Breathing Rarefied Air

E was at a sleepover at the grandparents and on a sunny weekend I got a glimpse of life with 1 neuro-typical child. We had a lazy morning that flowed into a spontaneous afternoon of wandering down the main street of our neighbourhood. We stopped at parks, played at playgrounds, ate by the slice pizza, told stories on benches, read books in a bookstore, watched my husband get a haircut and generally just had no plan. It was such a nice change. Life with our boy requires plans, front loading about those plans, making space for tantrums when those plans don’t go as expected and always LOTS OF QUESTIONS. Family outings can be loud, stressful affairs. Our little M is our fun-loving, wheres-the-party girl. She wakes up and asks “what we do today?” and almost no matter what the answer is, she will say “I want to do that!” and if she’s not having fun, she will find something to play with and make her own fun.
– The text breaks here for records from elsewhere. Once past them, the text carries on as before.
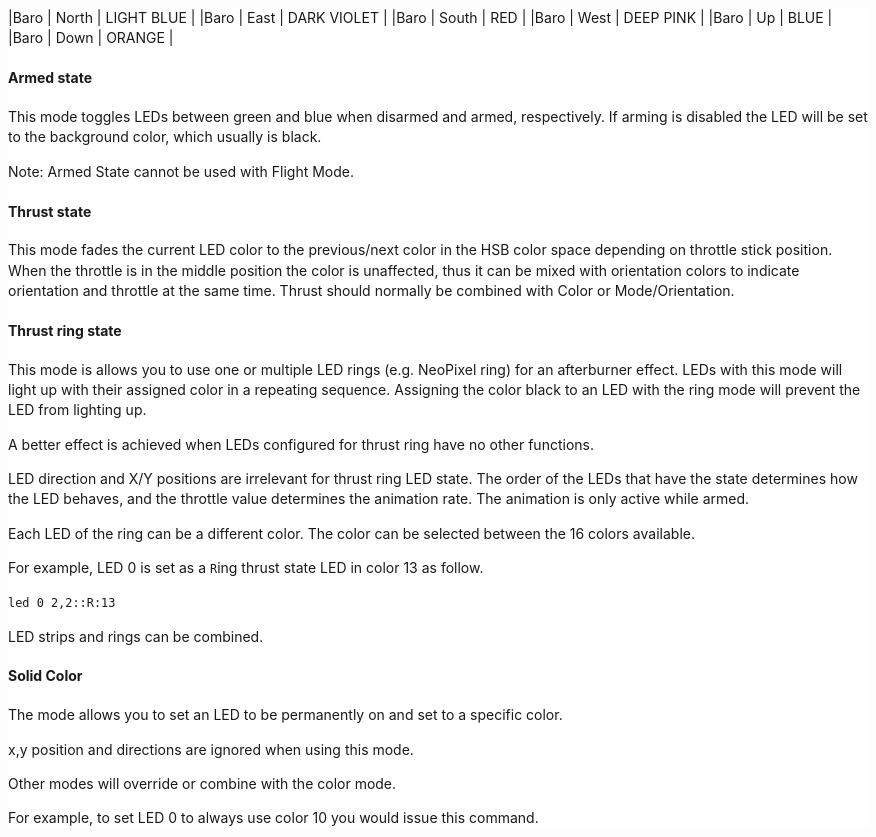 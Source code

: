 |Baro        | North  | LIGHT BLUE 	|
|Baro        | East   | DARK VIOLET 	|
|Baro        | South  | RED 			|
|Baro        | West   | DEEP PINK 	|
|Baro        | Up     | BLUE 			|
|Baro        | Down   | ORANGE 		|

#### Armed state

This mode toggles LEDs between green and blue when disarmed and armed, respectively. If arming is disabled the LED will be set to the background color, which usually is black.

Note: Armed State cannot be used with Flight Mode.

#### Thrust state

This mode fades the current LED color to the previous/next color in the HSB color space depending on throttle stick position.  When the throttle is in the middle position the color is unaffected, thus it can be mixed with orientation colors to indicate orientation and throttle at the same time.  Thrust should normally be combined with Color or Mode/Orientation.

#### Thrust ring state

This mode is allows you to use one or multiple LED rings (e.g. NeoPixel ring) for an afterburner effect. LEDs with this mode will light up with their assigned color in a repeating sequence. Assigning the color black to an LED with the ring mode will prevent the LED from lighting up.

A better effect is achieved when LEDs configured for thrust ring have no other functions.

LED direction and X/Y positions are irrelevant for thrust ring LED state.  The order of the LEDs that have the state determines how the LED behaves, and the throttle value determines the animation rate. The animation is only active while armed.

Each LED of the ring can be a different color. The color can be selected between the 16 colors available.

For example, LED 0 is set as a `R`ing thrust state LED in color 13 as follow.

```
led 0 2,2::R:13
```

LED strips and rings can be combined.

#### Solid Color

The mode allows you to set an LED to be permanently on and set to a specific color.

x,y position and directions are ignored when using this mode.

Other modes will override or combine with the color mode.

For example, to set LED 0 to always use color 10 you would issue this command.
This attitude worries me for her future teenage self, but is awesome now and is a great balance to E, our planner, detail guy, and perfectionist. It was nice to mix it up, get time with just 1 child and experience different dynamics. It felt like I was breathing rarefied air in a different atmosphere. Is this what it’s like for other parents?! I used to feel bad for feeling this way, for having an easier time with one child than the other. But now I just enjoy it when I can.